The method of modifying the surface a channel of a thermal barrier assembly includes exposing the surface of the channel to a plasma that includes metal moieties and depositing the metal moieties on the channel surface. As the metal moieties deposit on the surface of the channel they form a metal coating. When the molten metal moieties from the plasma contact the surface of the channel they modify the surface by burning and welding to the channel surface. As additional metal deposits on the surface of the channel it forms metal structures including, e.g., peaks, loops, valleys and voids and combinations thereof, on the surface of the channel, which increases the surface area of the channel relative to the unmodified channel. The increase in channel surface area provides additional potential points of contact for a subsequently applied thermal barrier composition. The metal structures on the modified channel surface also provide a mechanical mechanism for retaining the thermal barrier composition in place on the channel and inhibiting the thermal barrier composition from shrinking after cure. Without wishing to be bound by theory, the inventor believes that the thermal barrier composition surrounds the metal structures of the surface modification, which assists in maintaining the cured composition in position in the channel.
Preferably the metal moieties are deposited on the channel in an amount sufficient to modify the surface characteristics of the channel and to improve the adhesion of a later applied adhesive composition. The metal coating preferably covers at least about 10%, more preferably from about 50% to about 100% of the channel surface. The metal coating is also preferably sufficiently thin such that it remains bonded to the substrate, i.e., does not exhibit adhesive failure at the channel surface interface. Preferably the deposited metal coating is of a thickness of from about 0.35 mm to about 2.00 mm, more preferably from about 0.50 mm to about 0.80 mm.

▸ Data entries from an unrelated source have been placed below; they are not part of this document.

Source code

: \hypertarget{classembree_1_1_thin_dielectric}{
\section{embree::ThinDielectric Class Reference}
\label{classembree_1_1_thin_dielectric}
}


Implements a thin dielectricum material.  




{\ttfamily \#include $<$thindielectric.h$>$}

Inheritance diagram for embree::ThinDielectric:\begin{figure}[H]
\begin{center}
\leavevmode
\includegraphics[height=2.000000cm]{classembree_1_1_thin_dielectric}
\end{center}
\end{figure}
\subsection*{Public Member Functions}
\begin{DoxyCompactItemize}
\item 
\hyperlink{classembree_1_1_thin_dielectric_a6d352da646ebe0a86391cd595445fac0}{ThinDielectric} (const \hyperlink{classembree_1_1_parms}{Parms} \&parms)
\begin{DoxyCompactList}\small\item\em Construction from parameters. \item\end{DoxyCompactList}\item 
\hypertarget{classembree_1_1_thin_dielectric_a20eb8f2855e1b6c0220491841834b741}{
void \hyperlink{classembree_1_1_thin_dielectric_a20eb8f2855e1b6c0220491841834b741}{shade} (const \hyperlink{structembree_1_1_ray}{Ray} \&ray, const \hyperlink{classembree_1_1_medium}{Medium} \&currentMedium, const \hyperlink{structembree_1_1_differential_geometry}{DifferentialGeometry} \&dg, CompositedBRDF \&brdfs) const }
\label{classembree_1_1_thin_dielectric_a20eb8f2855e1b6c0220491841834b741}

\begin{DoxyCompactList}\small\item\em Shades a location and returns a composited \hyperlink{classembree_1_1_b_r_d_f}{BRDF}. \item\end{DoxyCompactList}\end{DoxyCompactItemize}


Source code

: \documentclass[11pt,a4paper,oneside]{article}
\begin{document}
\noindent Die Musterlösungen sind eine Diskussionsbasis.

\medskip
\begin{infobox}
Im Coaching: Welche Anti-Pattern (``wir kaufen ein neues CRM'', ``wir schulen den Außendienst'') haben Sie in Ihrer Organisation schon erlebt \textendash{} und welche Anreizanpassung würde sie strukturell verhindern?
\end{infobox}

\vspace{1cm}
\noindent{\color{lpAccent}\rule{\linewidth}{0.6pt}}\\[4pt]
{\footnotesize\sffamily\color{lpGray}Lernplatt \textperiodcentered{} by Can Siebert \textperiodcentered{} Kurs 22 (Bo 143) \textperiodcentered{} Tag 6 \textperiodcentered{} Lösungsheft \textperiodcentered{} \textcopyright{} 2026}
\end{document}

The properties of the plasma, as well as the amount of time during which the channel is exposed to the plasma will affect the rate at which metal is deposited on the channel surface as well as the thickness of the deposited metal coating. In an in line process, the channel will move past the plasma at a rate sufficient to apply a coating having a predetermined thickness.
The plasma used to deposit the metal coating is generated by an electric arc plasma source or gas plasma discharge source. The plasma can be generated using several different sources depending upon the desired application. Useful sources include electric arc guns having various configurations. In one configuration the gun includes a square body having a conical extension. An air cap is fixed to the conical extension. The electrodes direct the wires of the gun together. The air cap has an orifice dimensioned to direct the plasma spray into a controlled discharge pattern at a predetermined diameter.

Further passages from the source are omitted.